A radical preacher has gone on trial in Germany accused of recruiting a network of foreign fighters for ISIL who went on to kill scores of people in Iraq.
The 33-year-old Iraqi, known by the nickname of Abu Walaa, recruited at least seven people who travelled to the Middle East where they fought alongside ISIL militants, according to German prosecutors.
They included two who died during separate suicide bomb attacks against Iraqi army positions in 2015 which killed more than 150 soldiers.
Abu Walaa, described as ISIL’s de facto leader in Germany, is standing trial with four alleged members of the network he set up. They had run religious lessons with potential recruits handed radical Islamist material, said prosecutors.
They created a regional network in which Abu Walaa took on the leading role as the representative of ISIL in Germany, according to prosecutors.
Those on trial with him at a court in the northern city of Celle are from Germany, Turkey, the Cameroon and a fourth man holding dual German and Serbian nationality. They were held during raids in Germany in November and have been held in custody ever since.
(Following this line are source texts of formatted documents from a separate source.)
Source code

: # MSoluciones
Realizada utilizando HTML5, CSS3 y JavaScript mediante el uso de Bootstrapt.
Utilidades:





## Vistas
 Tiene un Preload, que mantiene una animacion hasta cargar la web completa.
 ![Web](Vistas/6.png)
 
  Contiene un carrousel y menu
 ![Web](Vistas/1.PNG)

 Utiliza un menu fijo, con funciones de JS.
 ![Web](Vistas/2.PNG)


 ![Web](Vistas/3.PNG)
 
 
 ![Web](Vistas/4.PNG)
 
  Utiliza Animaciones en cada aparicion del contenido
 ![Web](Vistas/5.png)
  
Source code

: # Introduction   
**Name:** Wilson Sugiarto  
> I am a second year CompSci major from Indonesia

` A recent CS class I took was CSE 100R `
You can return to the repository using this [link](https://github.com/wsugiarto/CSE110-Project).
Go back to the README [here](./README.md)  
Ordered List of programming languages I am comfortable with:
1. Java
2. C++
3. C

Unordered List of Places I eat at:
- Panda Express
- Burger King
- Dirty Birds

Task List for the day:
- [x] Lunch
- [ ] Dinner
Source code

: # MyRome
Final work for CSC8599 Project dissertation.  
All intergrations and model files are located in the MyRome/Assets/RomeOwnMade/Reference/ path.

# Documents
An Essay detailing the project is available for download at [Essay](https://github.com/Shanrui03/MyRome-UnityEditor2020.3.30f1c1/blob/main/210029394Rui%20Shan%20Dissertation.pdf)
They have decided to remain silent during the trial.
"The federal prosecutor essentially accused the suspects of being members of and supporting a foreign terrorist organisation," a spokeswoman for the Higher Regional Court in Celle said.
Abu Walaa is known as the “faceless preacher” because of his habit of turning his back, or covering his face in propaganda videos - and did the same as he appeared in court this week to hide his face from photographers.
He arrived in Germany in 2001 and set up base in the northern town of Hildesheim. Abu Walaa - named in court as Ahmad Abdulaziz Abdullah A. - became known as an extremist preacher at a mosque there, which has since been shut down.
Prosecutors believe that Abu Walaa had ties to ISIL and used the mosque as a venue to radicalise young Muslims, before sending them to Syria and Iraq to fight for the terrorist group.
He later gave sermons around the country and is believed to have spoken at a Berlin mosque frequented by Anis Amri, a Tunisian who drove a truck through a crowded Christmas market in the city in 2016 killing 12 people and injuring more than 50.
Amri was pictured by German intelligence visiting Hildesheim ten months before the attack, prompting speculation that he was part of the Abu Walaa network.
Amri allegedly acted as an intermediary for Abu Walaa, passing on messages from the preacher to his followers, according to Der Spiegel. He was shot dead days later by police in Italy.
The network also included a man from Duisburg who was allegedly in contact with people who bombed a Sikh temple in Essen, according to Der Spiegel.
The case against the five men - based in part upon the evidence of recruits who later turned against ISIL – is expected to last into 2018.
Michael Murat Sertoez, a lawyer for one of the suspects, said: "There will be a lot of protected witnesses who will testify and that is not acceptable for us".